Souvent, on s’étonne du silence relatif entourant la traite orientale à La Réunion. Ce phénomène s’ancre dans plusieurs facteurs : manque d’archives formelles, transmission orale jouant un rôle important, et parfois une volonté collective de tourner la page d’un passé douloureux pour éviter de raviver les tensions. Par rapport à la traite atlantique, davantage documentée, la mémoire de la traite sur l’axe océan Indien souffre d’une absence de reconnaissance institutionnelle durant longtemps. Même lorsqu’on discute avec des familles descendantes d’esclaves ou d’engagés, le récit se transmet souvent de façon indirecte, à travers légendes et fragments de souvenirs — et non par des archives écrites ou des anniversaires officiels.
| Élément de mémoire | Transmission | Visibilité dans la société |
|---|---|---|
| Patronymes et langues | Familiale, orale | Forte, mais pas toujours reliée à la traite orientale |
| Fêtes et rituels | Associations culturelles | Présente lors d’événements spécifiques |
| Lieux de mémoire | Médiatisée | Faible, peu mise en avant dans le patrimoine |
Conclusion

À La Réunion, la mémoire de la traite orientale subsiste à travers certains noms de familles, traditions et récits familiaux où l’on croise encore l’influence d’ancêtres venus d’Afrique de l’Est, de Madagascar ou d’Inde par ces réseaux.
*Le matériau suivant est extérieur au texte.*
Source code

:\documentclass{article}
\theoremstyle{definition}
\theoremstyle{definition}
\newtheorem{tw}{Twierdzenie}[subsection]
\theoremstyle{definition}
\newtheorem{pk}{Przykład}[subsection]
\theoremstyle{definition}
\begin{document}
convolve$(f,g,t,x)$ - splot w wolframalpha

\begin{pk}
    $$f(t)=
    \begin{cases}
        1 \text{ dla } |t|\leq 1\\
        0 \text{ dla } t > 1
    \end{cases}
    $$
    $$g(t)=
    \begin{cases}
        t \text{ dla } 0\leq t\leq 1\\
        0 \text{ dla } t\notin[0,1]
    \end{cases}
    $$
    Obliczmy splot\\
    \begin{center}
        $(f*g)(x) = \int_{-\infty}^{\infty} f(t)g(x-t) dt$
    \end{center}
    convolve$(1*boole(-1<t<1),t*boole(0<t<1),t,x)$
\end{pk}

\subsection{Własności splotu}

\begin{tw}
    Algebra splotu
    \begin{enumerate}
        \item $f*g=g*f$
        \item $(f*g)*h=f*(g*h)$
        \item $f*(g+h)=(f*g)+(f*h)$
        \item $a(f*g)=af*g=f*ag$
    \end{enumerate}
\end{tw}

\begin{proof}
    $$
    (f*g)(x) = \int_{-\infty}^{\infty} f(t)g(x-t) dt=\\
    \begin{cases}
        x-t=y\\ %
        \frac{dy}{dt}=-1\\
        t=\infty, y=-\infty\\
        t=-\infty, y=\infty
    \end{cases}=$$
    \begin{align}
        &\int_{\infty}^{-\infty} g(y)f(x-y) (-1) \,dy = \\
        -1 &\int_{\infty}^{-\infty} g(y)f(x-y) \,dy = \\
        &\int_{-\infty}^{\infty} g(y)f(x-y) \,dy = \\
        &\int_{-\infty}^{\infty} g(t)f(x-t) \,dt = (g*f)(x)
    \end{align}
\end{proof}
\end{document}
On retrouve leur présence dans la diversité culturelle, les pratiques religieuses et certains rituels transmis au fil des générations. Les communautés issues de cette histoire, telles que les Cafres et les Zarabes, entretiennent encore un lien avec ce passé, parfois à travers la commémoration ou des recherches historiques.
La toponymie locale, des mots de créole réunionnais et quelques vestiges architecturaux témoignent aussi de cette période. C’est touchant de penser que la culture réunionnaise actuelle se façonne encore, à voix basse, autour de ces traces de migrations, de métissages et de résistances issus de la traite orientale. L’héritage reste vivant dans la mémoire collective, même si beaucoup de traces sont discrètes, parfois silencieuses, mais toujours là dans le quotidien.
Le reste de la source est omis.